--- Given records ---
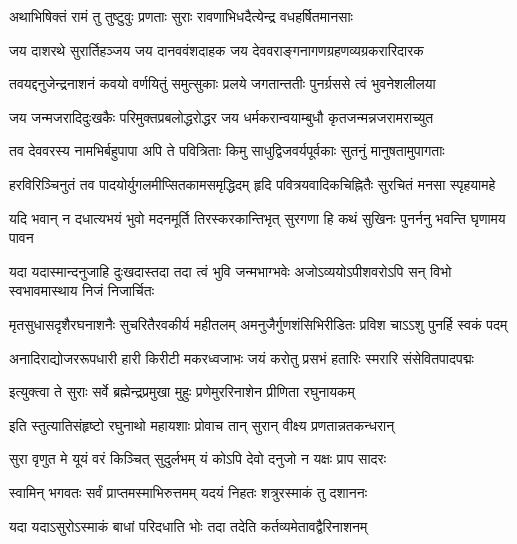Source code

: 


\twolineshloka
{अथाभिषिक्तं रामं तु तुष्टुवुः प्रणताः सुराः}
{रावणाभिधदैत्येन्द्र वधहर्षितमानसाः} %


\twolineshloka
{जय दाशरथे सुरार्तिहञ्जय जय दानववंशदाहक}
{जय देववराङ्गनागणग्रहणव्यग्रकरारिदारक} %

\twolineshloka
{तवयद्दनुजेन्द्रनाशनं कवयो वर्णयितुं समुत्सुकाः}
{प्रलये जगतान्ततीः पुनर्ग्रससे त्वं भुवनेशलीलया} %

\twolineshloka
{जय जन्मजरादिदुःखकैः परिमुक्तप्रबलोद्धरोद्धर}
{जय धर्मकरान्वयाम्बुधौ कृतजन्मन्नजरामराच्युत} %

\twolineshloka
{तव देववरस्य नामभिर्बहुपापा अपि ते पवित्रिताः}
{किमु साधुद्विजवर्यपूर्वकाः सुतनुं मानुषतामुपागताः} %

\twolineshloka
{हरविरिञ्चिनुतं तव पादयोर्युगलमीप्सितकामसमृद्धिदम्}
{हृदि पवित्रयवादिकचिह्नितैः सुरचितं मनसा स्पृहयामहे} %

\twolineshloka
{यदि भवान् न दधात्यभयं भुवो मदनमूर्ति तिरस्करकान्तिभृत्}
{सुरगणा हि कथं सुखिनः पुनर्ननु भवन्ति घृणामय पावन} %

\twolineshloka
{यदा यदास्मान्दनुजाहि दुःखदास्तदा तदा त्वं भुवि जन्मभाग्भवेः}
{अजोऽव्ययोऽपीशवरोऽपि सन् विभो स्वभावमास्थाय निजं निजार्चितः} %

\twolineshloka
{मृतसुधासदृशैरघनाशनैः सुचरितैरवकीर्य महीतलम्}
{अमनुजैर्गुणशंसिभिरीडितः प्रविश चाऽऽशु पुनर्हि स्वकं पदम्} %

\twolineshloka
{अनादिराद्योजररूपधारी हारी किरीटी मकरध्वजाभः}
{जयं करोतु प्रसभं हतारिः स्मरारि संसेवितपादपद्मः} %

\twolineshloka
{इत्युक्त्वा ते सुराः सर्वे ब्रह्मेन्द्रप्रमुखा मुहुः}
{प्रणेमुररिनाशेन प्रीणिता रघुनायकम्} %

\twolineshloka
{इति स्तुत्यातिसंहृष्टो रघुनाथो महायशाः}
{प्रोवाच तान् सुरान् वीक्ष्य प्रणतान्नतकन्धरान्} %


\twolineshloka
{सुरा वृणुत मे यूयं वरं किञ्चित् सुदुर्लभम्}
{यं कोऽपि देवो दनुजो न यक्षः प्राप सादरः} %


\twolineshloka
{स्वामिन् भगवतः सर्वं प्राप्तमस्माभिरुत्तमम्}
{यदयं निहतः शत्रुरस्माकं तु दशाननः} %

\twolineshloka
{यदा यदाऽसुरोऽस्माकं बाधां परिदधाति भोः}
{तदा तदेति कर्तव्यमेतावद्वैरिनाशनम्} %

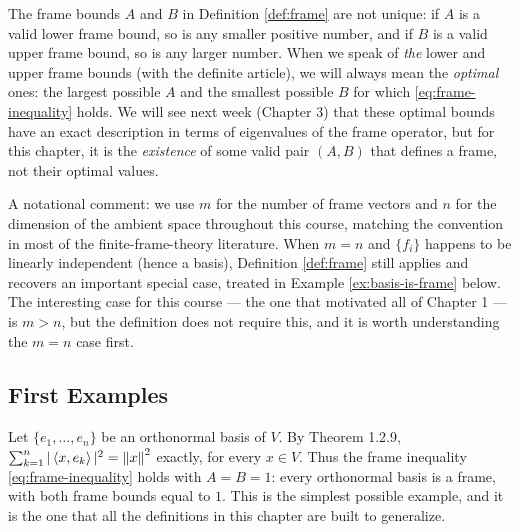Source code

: \begin{remark*}
The frame bounds $A$ and $B$ in Definition \ref{def:frame} are not unique: if $A$ is a valid lower frame bound, so is any smaller positive number, and if $B$ is a valid upper frame bound, so is any larger number. When we speak of \emph{the} lower and upper frame bounds (with the definite article), we will always mean the \emph{optimal} ones: the largest possible $A$ and the smallest possible $B$ for which \eqref{eq:frame-inequality} holds. We will see next week (Chapter 3) that these optimal bounds have an exact description in terms of eigenvalues of the frame operator, but for this chapter, it is the \emph{existence} of some valid pair $(A,B)$ that defines a frame, not their optimal values.
\end{remark*}

\begin{remark*}
A notational comment: we use $m$ for the number of frame vectors and $n$ for the dimension of the ambient space throughout this course, matching the convention in most of the finite-frame-theory literature. When $m = n$ and $\{f_i\}$ happens to be linearly independent (hence a basis), Definition \ref{def:frame} still applies and recovers an important special case, treated in Example \ref{ex:basis-is-frame} below. The interesting case for this course --- the one that motivated all of Chapter 1 --- is $m > n$, but the definition does not require this, and it is worth understanding the $m=n$ case first.
\end{remark*}

\subsection{First Examples}
\label{subsec:first-examples}

\begin{examplebox}[title={Example 2.1: An orthonormal basis is a (tight) frame}]
\label{ex:onb-is-frame}
Let $\{e_1, \dots, e_n\}$ be an orthonormal basis of $V$. By Theorem 1.2.9, $\sum_{k=1}^n |\inner{x}{e_k}|^2 = \norm{x}^2$ exactly, for every $x \in V$. Thus the frame inequality \eqref{eq:frame-inequality} holds with $A = B = 1$: every orthonormal basis is a frame, with both frame bounds equal to $1$. This is the simplest possible example, and it is the one that all the definitions in this chapter are built to generalize.
\end{examplebox}

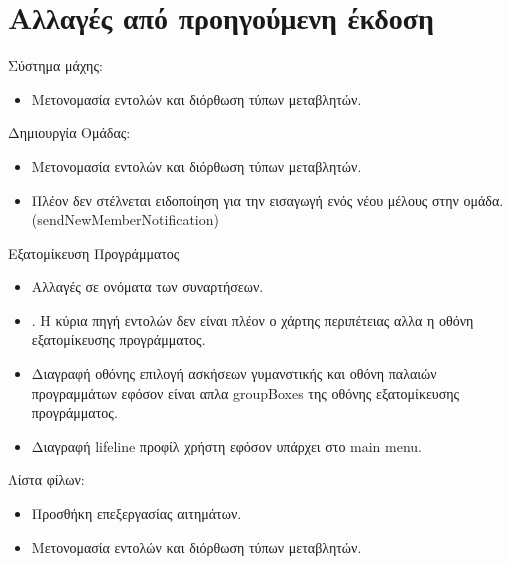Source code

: \section*{Αλλαγές από προηγούμενη έκδοση}





Σύστημα μάχης:
\begin{itemize}
\item Μετονομασία εντολών και διόρθωση τύπων μεταβλητών.
\end{itemize}

Δημιουργία Ομάδας:
\begin{itemize}
\item Μετονομασία εντολών και διόρθωση τύπων μεταβλητών.
\item Πλέον δεν στέλνεται ειδοποίηση για την εισαγωγή ενός νέου μέλους στην ομάδα. (sendNewMemberNotification)
\end{itemize}

Εξατομίκευση Προγράμματος
\begin{itemize}
\item Αλλαγές σε ονόματα των συναρτήσεων.
\item. Η κύρια πηγή εντολών δεν είναι πλέον ο χάρτης περιπέτειας αλλα η οθόνη εξατομίκευσης προγράμματος.
\item Διαγραφή οθόνης επιλογή ασκήσεων γυμανστικής και οθόνη παλαιών προγραμμάτων εφόσον είναι απλα groupBoxes της οθόνης εξατομίκευσης προγράμματος.
\item Διαγραφή lifeline προφίλ χρήστη εφόσον υπάρχει στο main menu.
\end{itemize}

Λίστα φίλων:
\begin{itemize}
\item Προσθήκη επεξεργασίας αιτημάτων.

\item Μετονομασία εντολών και διόρθωση τύπων μεταβλητών.
\end{itemize}

\clearpage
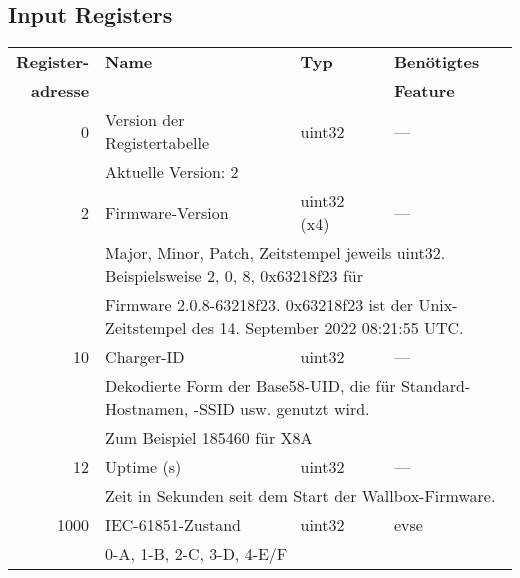 \documentclass[a4paper,10pt]{article}
\newcommand{\tdesc}[1]{\multicolumn{3}{l}{\footnotesize #1}}
\begin{document}
\subsection*{Input Registers}
\small
\begin{tabularx}{\textwidth}{rXll} \toprule
    \textbf{Register-} & \textbf{Name}& \textbf{Typ} & \textbf{Benötigtes}                                                      \\
    \textbf{adresse}   &              &              & \textbf{Feature}                                                         \\ \midrule
0             & Version der Registertabelle             & uint32       & ---                                     \\
              & \tdesc{Aktuelle Version: 2}                                                                                     \\ \cmidrule{2-4}
2             & Firmware-Version                       & uint32 (x4)       & ---                                                    \\
              & \tdesc{Major, Minor, Patch, Zeitstempel jeweils uint32. Beispielsweise 2, 0, 8, 0x63218f23 für}                 \\
              & \tdesc{Firmware 2.0.8-63218f23. 0x63218f23 ist der Unix-Zeitstempel des 14. September 2022 08:21:55 UTC.}       \\ \cmidrule{2-4}
10            & Charger-ID                              & uint32       & ---                                                    \\
              & \tdesc{Dekodierte Form der Base58-UID, die für Standard-Hostnamen, -SSID usw. genutzt wird.}                    \\
              & \tdesc{Zum Beispiel 185460 für X8A}                                                                             \\ \cmidrule{2-4}
12            & Uptime (s)                              & uint32       & ---                                                    \\
              & \tdesc{Zeit in Sekunden seit dem Start der Wallbox-Firmware.}                                                   \\ \cmidrule{2-4}
1000          & IEC-61851-Zustand                       & uint32       & evse                                                   \\
              & \tdesc{0-A, 1-B, 2-C, 3-D, 4-E/F}                                                                               \\ \cmidrule{2-4}

\end{tabularx}
\end{document}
---
* [Required work]: All entries must be output unchanged, with every picture omitted.

* [Answer box]:
Source code

: 


\twolineshloka
{अथाभिषिक्तं रामं तु तुष्टुवुः प्रणताः सुराः}
{रावणाभिधदैत्येन्द्र वधहर्षितमानसाः} %


\twolineshloka
{जय दाशरथे सुरार्तिहञ्जय जय दानववंशदाहक}
{जय देववराङ्गनागणग्रहणव्यग्रकरारिदारक} %

\twolineshloka
{तवयद्दनुजेन्द्रनाशनं कवयो वर्णयितुं समुत्सुकाः}
{प्रलये जगतान्ततीः पुनर्ग्रससे त्वं भुवनेशलीलया} %

\twolineshloka
{जय जन्मजरादिदुःखकैः परिमुक्तप्रबलोद्धरोद्धर}
{जय धर्मकरान्वयाम्बुधौ कृतजन्मन्नजरामराच्युत} %

\twolineshloka
{तव देववरस्य नामभिर्बहुपापा अपि ते पवित्रिताः}
{किमु साधुद्विजवर्यपूर्वकाः सुतनुं मानुषतामुपागताः} %

\twolineshloka
{हरविरिञ्चिनुतं तव पादयोर्युगलमीप्सितकामसमृद्धिदम्}
{हृदि पवित्रयवादिकचिह्नितैः सुरचितं मनसा स्पृहयामहे} %

\twolineshloka
{यदि भवान् न दधात्यभयं भुवो मदनमूर्ति तिरस्करकान्तिभृत्}
{सुरगणा हि कथं सुखिनः पुनर्ननु भवन्ति घृणामय पावन} %

\twolineshloka
{यदा यदास्मान्दनुजाहि दुःखदास्तदा तदा त्वं भुवि जन्मभाग्भवेः}
{अजोऽव्ययोऽपीशवरोऽपि सन् विभो स्वभावमास्थाय निजं निजार्चितः} %

\twolineshloka
{मृतसुधासदृशैरघनाशनैः सुचरितैरवकीर्य महीतलम्}
{अमनुजैर्गुणशंसिभिरीडितः प्रविश चाऽऽशु पुनर्हि स्वकं पदम्} %

\twolineshloka
{अनादिराद्योजररूपधारी हारी किरीटी मकरध्वजाभः}
{जयं करोतु प्रसभं हतारिः स्मरारि संसेवितपादपद्मः} %

\twolineshloka
{इत्युक्त्वा ते सुराः सर्वे ब्रह्मेन्द्रप्रमुखा मुहुः}
{प्रणेमुररिनाशेन प्रीणिता रघुनायकम्} %

\twolineshloka
{इति स्तुत्यातिसंहृष्टो रघुनाथो महायशाः}
{प्रोवाच तान् सुरान् वीक्ष्य प्रणतान्नतकन्धरान्} %


\twolineshloka
{सुरा वृणुत मे यूयं वरं किञ्चित् सुदुर्लभम्}
{यं कोऽपि देवो दनुजो न यक्षः प्राप सादरः} %


\twolineshloka
{स्वामिन् भगवतः सर्वं प्राप्तमस्माभिरुत्तमम्}
{यदयं निहतः शत्रुरस्माकं तु दशाननः} %

\twolineshloka
{यदा यदाऽसुरोऽस्माकं बाधां परिदधाति भोः}
{तदा तदेति कर्तव्यमेतावद्वैरिनाशनम्} %

Source code

: \begin{remark*}
The frame bounds $A$ and $B$ in Definition \ref{def:frame} are not unique: if $A$ is a valid lower frame bound, so is any smaller positive number, and if $B$ is a valid upper frame bound, so is any larger number. When we speak of \emph{the} lower and upper frame bounds (with the definite article), we will always mean the \emph{optimal} ones: the largest possible $A$ and the smallest possible $B$ for which \eqref{eq:frame-inequality} holds. We will see next week (Chapter 3) that these optimal bounds have an exact description in terms of eigenvalues of the frame operator, but for this chapter, it is the \emph{existence} of some valid pair $(A,B)$ that defines a frame, not their optimal values.
\end{remark*}

\begin{remark*}
A notational comment: we use $m$ for the number of frame vectors and $n$ for the dimension of the ambient space throughout this course, matching the convention in most of the finite-frame-theory literature. When $m = n$ and $\{f_i\}$ happens to be linearly independent (hence a basis), Definition \ref{def:frame} still applies and recovers an important special case, treated in Example \ref{ex:basis-is-frame} below. The interesting case for this course --- the one that motivated all of Chapter 1 --- is $m > n$, but the definition does not require this, and it is worth understanding the $m=n$ case first.
\end{remark*}

\subsection{First Examples}
\label{subsec:first-examples}

\begin{examplebox}[title={Example 2.1: An orthonormal basis is a (tight) frame}]
\label{ex:onb-is-frame}
Let $\{e_1, \dots, e_n\}$ be an orthonormal basis of $V$. By Theorem 1.2.9, $\sum_{k=1}^n |\inner{x}{e_k}|^2 = \norm{x}^2$ exactly, for every $x \in V$. Thus the frame inequality \eqref{eq:frame-inequality} holds with $A = B = 1$: every orthonormal basis is a frame, with both frame bounds equal to $1$. This is the simplest possible example, and it is the one that all the definitions in this chapter are built to generalize.
\end{examplebox}

Source code

: \section*{Αλλαγές από προηγούμενη έκδοση}





Σύστημα μάχης:
\begin{itemize}
\item Μετονομασία εντολών και διόρθωση τύπων μεταβλητών.
\end{itemize}

Δημιουργία Ομάδας:
\begin{itemize}
\item Μετονομασία εντολών και διόρθωση τύπων μεταβλητών.
\item Πλέον δεν στέλνεται ειδοποίηση για την εισαγωγή ενός νέου μέλους στην ομάδα. (sendNewMemberNotification)
\end{itemize}

Εξατομίκευση Προγράμματος
\begin{itemize}
\item Αλλαγές σε ονόματα των συναρτήσεων.
\item. Η κύρια πηγή εντολών δεν είναι πλέον ο χάρτης περιπέτειας αλλα η οθόνη εξατομίκευσης προγράμματος.
\item Διαγραφή οθόνης επιλογή ασκήσεων γυμανστικής και οθόνη παλαιών προγραμμάτων εφόσον είναι απλα groupBoxes της οθόνης εξατομίκευσης προγράμματος.
\item Διαγραφή lifeline προφίλ χρήστη εφόσον υπάρχει στο main menu.
\end{itemize}

Λίστα φίλων:
\begin{itemize}
\item Προσθήκη επεξεργασίας αιτημάτων.

\item Μετονομασία εντολών και διόρθωση τύπων μεταβλητών.
\end{itemize}

\clearpage
 \documentclass[a4paper,10pt]{article}
\newcommand{\tdesc}[1]{\multicolumn{3}{l}{\footnotesize #1}}
\begin{document}
\subsection*{Input Registers}
\small
\begin{tabularx}{\textwidth}{rXll} \toprule
    \textbf{Register-} & \textbf{Name}& \textbf{Typ} & \textbf{Benötigtes}                                                      \\
    \textbf{adresse}   &              &              & \textbf{Feature}                                                         \\ \midrule
0             & Version der Registertabelle             & uint32       & ---                                     \\
              & \tdesc{Aktuelle Version: 2}                                                                                     \\ \cmidrule{2-4}
2             & Firmware-Version                       & uint32 (x4)       & ---                                                    \\
              & \tdesc{Major, Minor, Patch, Zeitstempel jeweils uint32. Beispielsweise 2, 0, 8, 0x63218f23 für}                 \\
              & \tdesc{Firmware 2.0.8-63218f23. 0x63218f23 ist der Unix-Zeitstempel des 14. September 2022 08:21:55 UTC.}       \\ \cmidrule{2-4}
10            & Charger-ID                              & uint32       & ---                                                    \\
              & \tdesc{Dekodierte Form der Base58-UID, die für Standard-Hostnamen, -SSID usw. genutzt wird.}                    \\
              & \tdesc{Zum Beispiel 185460 für X8A}                                                                             \\ \cmidrule{2-4}
12            & Uptime (s)                              & uint32       & ---                                                    \\
              & \tdesc{Zeit in Sekunden seit dem Start der Wallbox-Firmware.}                                                   \\ \cmidrule{2-4}
1000          & IEC-61851-Zustand                       & uint32       & evse                                                   \\
              & \tdesc{0-A, 1-B, 2-C, 3-D, 4-E/F}                                                                               \\ \cmidrule{2-4}

\end{tabularx}
\end{document}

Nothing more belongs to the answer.